Foresta Umbra: tra gli alberi fiabeschi la leggenda antica di Gargara

Foresta Umbra: tra gli alberi fiabeschi la leggenda antica di Gargara

26 Gennaio 2020 0 Di Cristiana Lenoci

Chi si immerge tra la folta vegetazione della Foresta Umbra non può che restarne incantato. Si tratta di una delle riserve naturali più estese d’Italia, in cui vi sono più di 2000 specie vegetali, e che è particolarmente rinomata per la presenza di latifoglie con faggi. Oltre ai faggi (che ricoprono circa 4000 ettari dell’intera Foresta) in questa riserva naturale del Gargano, in provincia di Foggia, si trovano anche querceti di Cerro, specie nobili come l’acero montano e quello campestre, il Leccio, il Carpino bianco e altre specie.

Alla Foresta Umbra si lega un’antica leggenda che oggi vogliamo raccontarvi. La protagonista di questa storia è una ninfa molto avvenente, il cui nome è Gargara.

Nel cuore della foresta, in passato, sorgeva un luogo considerato sacro, ubicato tra Vico del Gargano e Monte Sant’Angelo. Qui sorgeva un acero millenario dalle dimensioni enormi, che la gente del posto era solito chiamare “Millacero”.

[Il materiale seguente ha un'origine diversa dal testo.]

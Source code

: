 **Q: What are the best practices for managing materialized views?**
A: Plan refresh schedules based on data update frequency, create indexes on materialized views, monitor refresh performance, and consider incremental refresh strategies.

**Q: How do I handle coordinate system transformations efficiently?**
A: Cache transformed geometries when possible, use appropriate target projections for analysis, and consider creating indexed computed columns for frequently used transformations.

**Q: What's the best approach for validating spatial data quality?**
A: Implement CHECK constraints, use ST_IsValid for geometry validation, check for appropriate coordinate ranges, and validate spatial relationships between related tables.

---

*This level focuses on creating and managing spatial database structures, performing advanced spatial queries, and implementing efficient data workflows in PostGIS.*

Si narra che questo acero altro non fosse che una ninfa bellissima, con occhi scuri ed una chioma di capelli neri e lucenti, nata dall’unione tra un uomo e una Dea. Tutti erano affascinati dalla sua bellezza, la rispettavano e la temevano perché considerata una vera e propria Dea. Gargara era la figlia di una Dea che aveva niente di meno osato rifiutare Giove perché innamorata di un uomo mortale.

Gargara, la Ninfa della Foresta, era desiderata da molti uomini. Nella Foresta abitava un Fauno, che aveva le sembianze di un uomo e di un Caprone, che era molto attratta da Gargara. Il desiderio incontrollabile condusse il giovane fauno a compiere una pazzia: una notte cercò di possedere la Ninfa, ma le sue grida disperate fecero accorrere la gente e gli animali che popolavano il promontorio del Gargano, che la salvarono.

Il fauno si rivolse quindi a Giove e gli disse che Gargara, la figlia della Dea che lo aveva rifiutato un tempo, ora stava rifiutando lui. Il Fauno ricordò a Giove del torto che aveva subito dalla madre di Gargara e così il Dio per vendetta trasformò la ninfa in un acero bianco, che da quel momento diventò l’albero del fauno. Da allora lui visse ai piedi di quell’albero difendendolo da chiunque voleva fargli del male.